I’m Albert Mohler and this is The Briefing, a daily analysis of news and events from a Christian worldview.

Part I


Debate Continues in the Roman Catholic Church Over Communion Rights for Politicians Who Support Abortion: The Necessity of Moral Coherence in One’s Personal and Public Life

We’re living in a very interesting time. How interesting? Well, just consider the fact that last week, the bishops of the Roman Catholic Church met in a very highly charged session to try to decide what to do with the nation’s second Roman Catholic president.

The reason is simple. President Joe Biden is president of the United States. He is the second Catholic president of the United States, but his position on abortion is diametrically opposed to the official teaching of the Roman Catholic church on an essential issue of doctrine.

The headlines came out fast and furiously last week, some of them in anticipation of the meeting of the U.S Conference of Catholic Bishops, some from the meeting, and some just after the meeting. By the time the meeting came to a conclusion, a clear majority of the Catholic bishops in the United States had voted to go ahead with the formulation of a document that should make clear the responsibility of Catholic politicians, government leaders, and policymakers, when it comes to crucial moral issues and access to communion, that would be to the Roman Catholic mass.

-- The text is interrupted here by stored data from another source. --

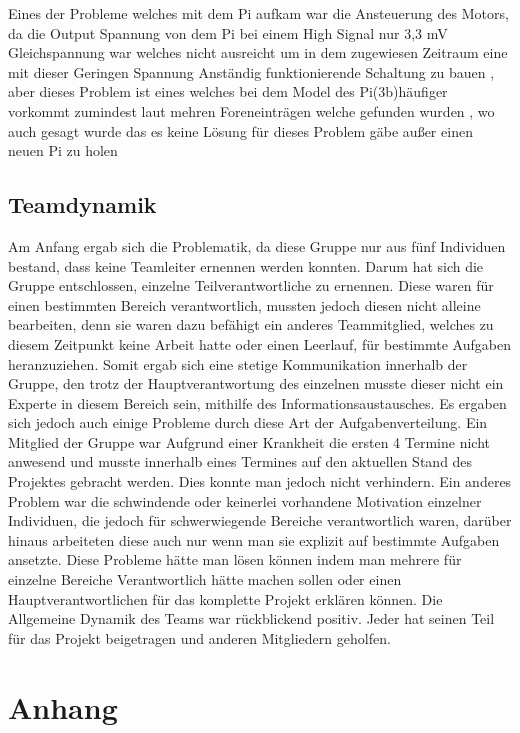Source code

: \documentclass[notitlepage]{report}
\begin{document}
Eines der Probleme welches mit dem Pi aufkam war die Ansteuerung des Motors, da die Output Spannung von dem Pi bei einem High Signal nur 3,3 mV Gleichspannung war welches nicht ausreicht um in dem zugewiesen Zeitraum eine mit dieser Geringen Spannung Anst\"{a}ndig funktionierende Schaltung zu bauen , aber dieses Problem ist eines welches bei dem Model des Pi(3b)h\"{a}ufiger vorkommt zumindest laut mehren Foreneintr\"{a}gen welche  gefunden wurden , wo auch gesagt wurde das es keine L\"{o}sung f\"{u}r dieses Problem g\"{a}be au{\ss}er einen neuen Pi zu holen 


\section{Teamdynamik}

Am Anfang ergab sich die Problematik, da diese Gruppe nur aus f\"{u}nf Individuen bestand, dass keine Teamleiter ernennen werden  konnten. Darum hat sich die Gruppe entschlossen, einzelne Teilverantwortliche zu ernennen. Diese waren f\"{u}r einen bestimmten Bereich verantwortlich, mussten jedoch diesen nicht alleine bearbeiten, denn sie waren dazu bef\"{a}higt ein anderes Teammitglied, welches zu diesem Zeitpunkt keine Arbeit hatte oder einen Leerlauf, f\"{u}r bestimmte Aufgaben heranzuziehen.
Somit ergab sich eine stetige Kommunikation innerhalb der Gruppe, den trotz der Hauptverantwortung des einzelnen musste dieser nicht ein Experte in diesem Bereich sein, mithilfe des Informationsaustausches.
Es ergaben sich jedoch auch einige Probleme durch diese Art der Aufgabenverteilung. Ein Mitglied der Gruppe war Aufgrund einer Krankheit die ersten 4 Termine nicht anwesend und musste innerhalb eines Termines auf den aktuellen Stand des Projektes gebracht werden. Dies konnte man jedoch nicht verhindern. Ein anderes Problem war die schwindende oder keinerlei vorhandene Motivation einzelner Individuen, die jedoch f\"{u}r schwerwiegende Bereiche verantwortlich waren, dar\"{u}ber hinaus arbeiteten diese auch nur wenn man sie explizit auf bestimmte Aufgaben ansetzte. 
Diese Probleme h\"{a}tte man l\"{o}sen k\"{o}nnen indem man mehrere f\"{u}r einzelne Bereiche Verantwortlich h\"{a}tte machen sollen oder einen Hauptverantwortlichen f\"{u}r das komplette Projekt erkl\"{a}ren k\"{o}nnen.
Die Allgemeine Dynamik des Teams war r\"{u}ckblickend positiv. Jeder hat seinen Teil f\"{u}r das Projekt beigetragen und anderen Mitgliedern geholfen.


\chapter{Anhang}
\end{document}
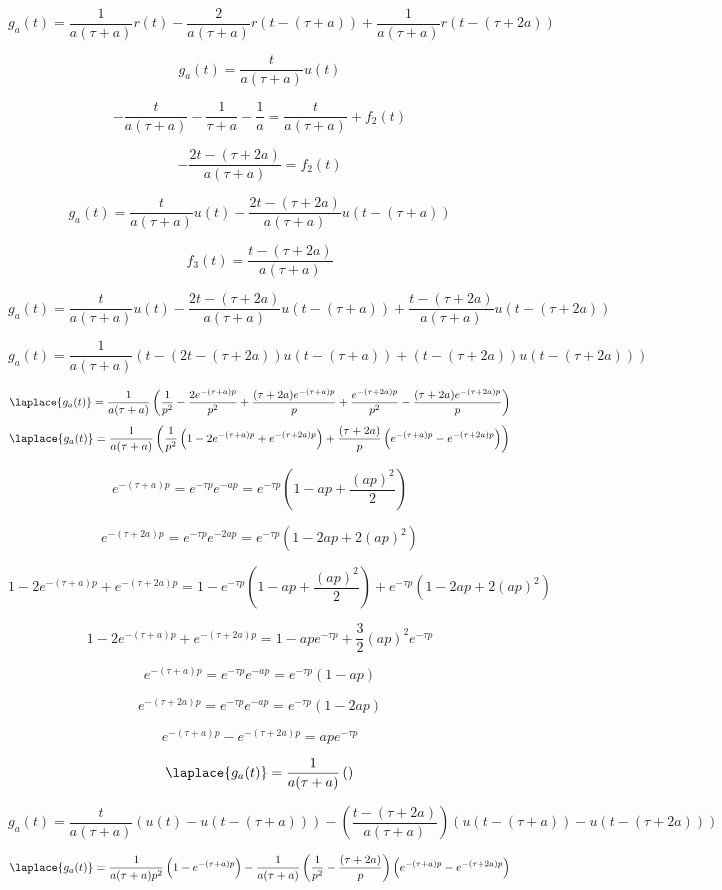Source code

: \[
    g_a(t)=\dfrac{1}{a(\tau+a)}r(t)-\dfrac{2}{a(\tau+a)}r(t-(\tau+a))+\dfrac{1}{a(\tau+a)}r(t-(\tau+2a))
\]

\[
    g_a(t)=\dfrac{t}{a(\tau+a)}u(t)
\]

\[
    -\dfrac{t}{a(\tau+a)}-\dfrac{1}{\tau+a}-\dfrac{1}{a}=\dfrac{t}{a(\tau+a)}+f_2(t)
\]

\[
    -\dfrac{2t-(\tau+2a)}{a(\tau+a)}=f_2(t)
\]

\[
    g_a(t)=\dfrac{t}{a(\tau+a)}u(t)-\dfrac{2t-(\tau+2a)}{a(\tau+a)}u(t-(\tau+a))
\]

\[
    f_3(t)=\dfrac{t-(\tau+2a)}{a(\tau+a)}
\]

\[
    g_a(t)=\dfrac{t}{a(\tau+a)}u(t)-\dfrac{2t-(\tau+2a)}{a(\tau+a)}u(t-(\tau+a))+\dfrac{t-(\tau+2a)}{a(\tau+a)}u(t-(\tau+2a))
\]

\[
    g_a(t)=\dfrac{1}{a(\tau+a)}\left(t-(2t-(\tau+2a))u(t-(\tau+a))+(t-(\tau+2a))u(t-(\tau+2a))\right)
\]

\footnotesize
\[
    \laplace{g_a(t)}=\dfrac{1}{a(\tau+a)}\left(   \dfrac{1}{p^2}-\dfrac{2e^{-(\tau+a)p}}{p^2}+\dfrac{(\tau+2a)e^{-(\tau+a)p}}{p}
                                                + \dfrac{e^{-(\tau+2a)p}}{p^2} - \dfrac{(\tau+2a)e^{-(\tau+2a)p}}{p} \right)
\]
\[
     \laplace{g_a(t)}=\dfrac{1}{a(\tau+a)}\left( \dfrac{1}{p^2}\left(1-2e^{-(\tau+a)p}+e^{-(\tau+2a)p}\right) 
                                           + \dfrac{(\tau+2a)}{p}\left(e^{-(\tau+a)p}-e^{-(\tau+2a)p} \right) \right)
\]


\[
    e^{-(\tau+a)p}=e^{-\tau p}e^{-ap}=e^{-\tau p}\left(1-ap+\dfrac{(ap)^2}{2}\right)
\]

\[
    e^{-(\tau+2a)p}=e^{-\tau p}e^{-2ap}=e^{-\tau p}\left(1-2ap+2(ap)^2\right)
\]

\[
    1-2e^{-(\tau+a)p}+e^{-(\tau+2a)p}=1-e^{-\tau p}\left(1-ap+\dfrac{(ap)^2}{2}\right)+e^{-\tau p}\left(1-2ap+2(ap)^2\right)
\]

\[
    1-2e^{-(\tau+a)p}+e^{-(\tau+2a)p}=1-ape^{-\tau p}+\dfrac{3}{2}(ap)^2e^{-\tau p}
\]

\[
    e^{-(\tau+a)p}=e^{-\tau p}e^{-ap}=e^{-\tau p}\left(1-ap\right)
\]

\[
    e^{-(\tau+2a)p}=e^{-\tau p}e^{-ap}=e^{-\tau p}\left(1-2ap\right)
\]

\[
    e^{-(\tau+a)p}-e^{-(\tau+2a)p}=ape^{-\tau p}
\]

\[
    \laplace{g_a(t)}=\dfrac{1}{a(\tau+a)}\left(\right)
\]


\[
    g_a(t)=\dfrac{t}{a(\tau+a)}\left(u(t)-u(t-(\tau+a))\right) - \left(\dfrac{t-(\tau+2a)}{a(\tau+a)}\right)\left(u(t-(\tau+a))-u(t-(\tau+2a))\right)
\]

\[
    \laplace{g_a(t)}=\dfrac{1}{a(\tau+a)p^2}\left(1-e^{-(\tau+a)p}\right) - \dfrac{1}{a(\tau+a)}\left(\dfrac{1}{p^2}-\dfrac{(\tau+2a)}{p}\right)\left(e^{-(\tau+a)p}-e^{-(\tau+2a)p}\right)
\]
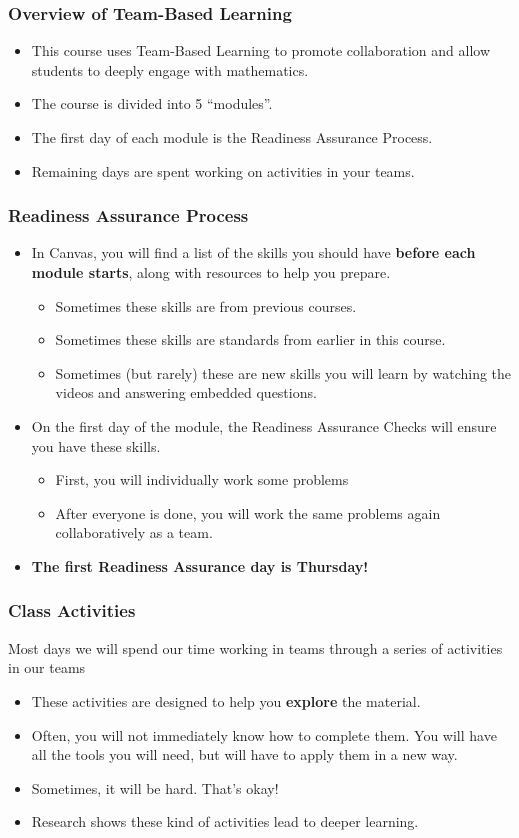 \documentclass[aspectratio=1610]{beamer}
\begin{document}
  \begin{frame}\frametitle{Overview of Team-Based Learning}
  \begin{itemize}
  \item This course uses Team-Based Learning to promote collaboration and allow students to deeply engage with mathematics.
  \item The course is divided into 5 ``modules''.
  \item The first day of each module is the Readiness Assurance Process.
  \item Remaining days are spent working on activities in your teams.
  \end{itemize}
  \end{frame}

  \begin{frame}\frametitle{Readiness Assurance Process}
  \begin{itemize}
  \item In Canvas, you will find a list of the skills you should have {\bf before each module starts}, along with resources to help you prepare.
  \begin{itemize}
  \item Sometimes these skills are from previous courses.
  \item Sometimes these skills are standards from earlier in this course.
    \item Sometimes (but rarely) these are new skills you will learn by watching the videos and answering embedded questions.
  \end{itemize}
  \pause \item On the first day of the module, the Readiness Assurance Checks will ensure you have these skills.
  \begin{itemize}
  \item First, you will individually work some problems
  \item After everyone is done, you will work the same problems again collaboratively as a team.
  \end{itemize}
  \item {\bf The first Readiness Assurance day is Thursday!}
  \end{itemize}
  \end{frame}
  
  
\begin{frame}\frametitle{Class Activities}
Most days we will spend our time working in teams through a series of activities in our teams
\begin{itemize}
\item These activities are designed to help you \textbf{explore} the material.
\item Often, you will not immediately know how to complete them.  You will have all the tools you will need, but will have to apply them in a new way.
\item Sometimes, it will be hard.  That's okay!
\item Research shows these kind of activities lead to deeper learning.
\end{itemize}

\end{frame}
\end{document}
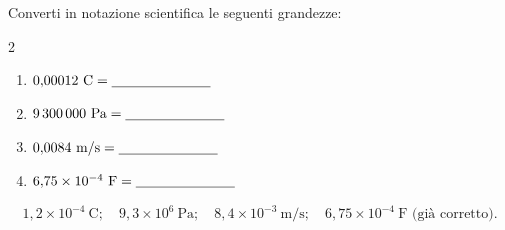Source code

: \begin{question}[ID=1.3, subtitle={Notazione scientifica con unità variegate}, tags={notazione scientifica}, difficulty=media]
Converti in notazione scientifica le seguenti grandezze:
\begin{center}\begin{minipage}{0.92\linewidth}
\begin{multicols}{2}
\begin{enumerate}
\item $0{,}00012\ \text{C} = \underline{\hspace{2.5cm}}$
\item $9\,300\,000\ \text{Pa} = \underline{\hspace{2.5cm}}$
\item $0{,}0084\ \text{m/s} = \underline{\hspace{2.5cm}}$
\item $6{,}75\times 10^{-4}\ \text{F} = \underline{\hspace{2.5cm}}$
\end{enumerate}
\end{multicols}
\end{minipage}\end{center}
\begin{solution}
\[
1{,}2\times10^{-4}\ \text{C};\quad 9{,}3\times10^{6}\ \text{Pa};\quad 8{,}4\times10^{-3}\ \text{m/s};\quad 6{,}75\times10^{-4}\ \text{F} \text{ (già corretto)}.
\]
\end{solution}
\end{question}


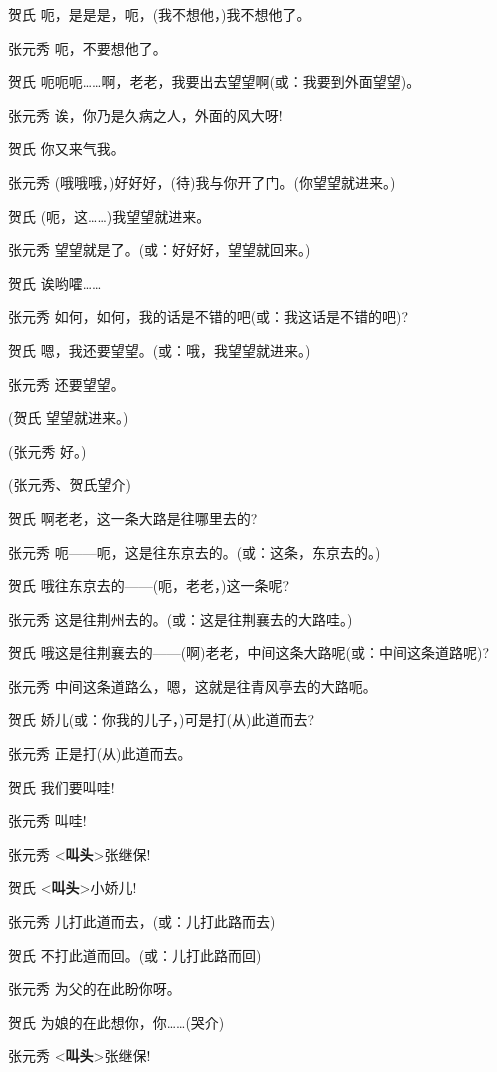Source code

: 贺氏 呃，是是是，呃，(我不想他，)我不想他了。

张元秀 呃，不要想他了。

贺氏
呃呃呃\ldots{}\ldots{}啊，老老，我要出去望望啊(或：我要到外面望望)。

张元秀 诶，你乃是久病之人，外面的风大呀!

贺氏 你又来气我。

张元秀 (哦哦哦，)好好好，(待)我与你开了门。(你望望就进来。)

贺氏 (呃，这\ldots{}\ldots{})我望望就进来。

张元秀 望望就是了。(或：好好好，望望就回来。)

贺氏 诶哟嚯\ldots{}\ldots{}

张元秀 如何，如何，我的话是不错的吧(或：我这话是不错的吧)?

贺氏 嗯，我还要望望。(或：哦，我望望就进来。)

张元秀 还要望望。

(贺氏 望望就进来。)

(张元秀 好。)

(张元秀、贺氏望介)

贺氏 啊老老，这一条大路是往哪里去的?

张元秀 呃------呃，这是往东京去的。(或：这条，东京去的。)

贺氏 哦往东京去的------(呃，老老，)这一条呢?

张元秀 这是往荆州去的。(或：这是往荆襄去的大路哇。)

贺氏 哦这是往荆襄去的------(啊)老老，中间这条大路呢(或：中间这条道路呢)?

张元秀 中间这条道路么，嗯，这就是往青风亭去的大路呃。

贺氏 娇儿(或：你我的儿子，)可是打(从)此道而去?

张元秀 正是打(从)此道而去。

贺氏 我们要叫哇!

张元秀 叫哇!

张元秀 \textless{}\textbf{叫头}\textgreater{}张继保!

贺氏 \textless{}\textbf{叫头}\textgreater{}小娇儿!

张元秀 儿打此道而去，(或：儿打此路而去)

贺氏 不打此道而回。(或：儿打此路而回)

张元秀 为父的在此盼你呀。

贺氏 为娘的在此想你，你\ldots{}\ldots{}(哭介)

张元秀 \textless{}\textbf{叫头}\textgreater{}张继保!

There are just huge issues that are at stake here. And that was true back in 1928, when Al Smith, then the governor of New York became the first Roman Catholic nominee of a major party. He was defeated for the office. Catholicism was considered to be one of the reasons why he was defeated. And it was still an issue in 1960 when Democratic Senator John F. Kennedy of Massachusetts became the second Roman Catholic nominee for the presidency, nominee of a major party, in this case, again, the Democrats.

John F. Kennedy, of course, was successful in the 1960 election. He was elected president in one of the narrowest elections in American history. But on the way to the White House, John F. Kennedy basically had to make clear that even though he was clearly identified as Catholic, he was not going to be bound by the official teachings of the Roman Catholic church or Roman Catholic authority.

By the time you get to the election of Joe Biden in 2020, the second elected Catholic president of the United States, you’ve looked at a sea change in the United States, a huge moral and cultural change. Of course, you have the legalization of same-sex marriage. And make no mistake, Joe Biden was big for that after he had been against it for decades.

It also points to the issue of abortion more than any other issue. Front and center is the issue of abortion, the Roe v. Wade decision in 1973. When Joe Biden entered the United States Senate, he identified himself as pro-life and against abortion. He actually, at one point, was in favor of the legislation that would have returned the issue of the control of abortion back to the state post-Roe.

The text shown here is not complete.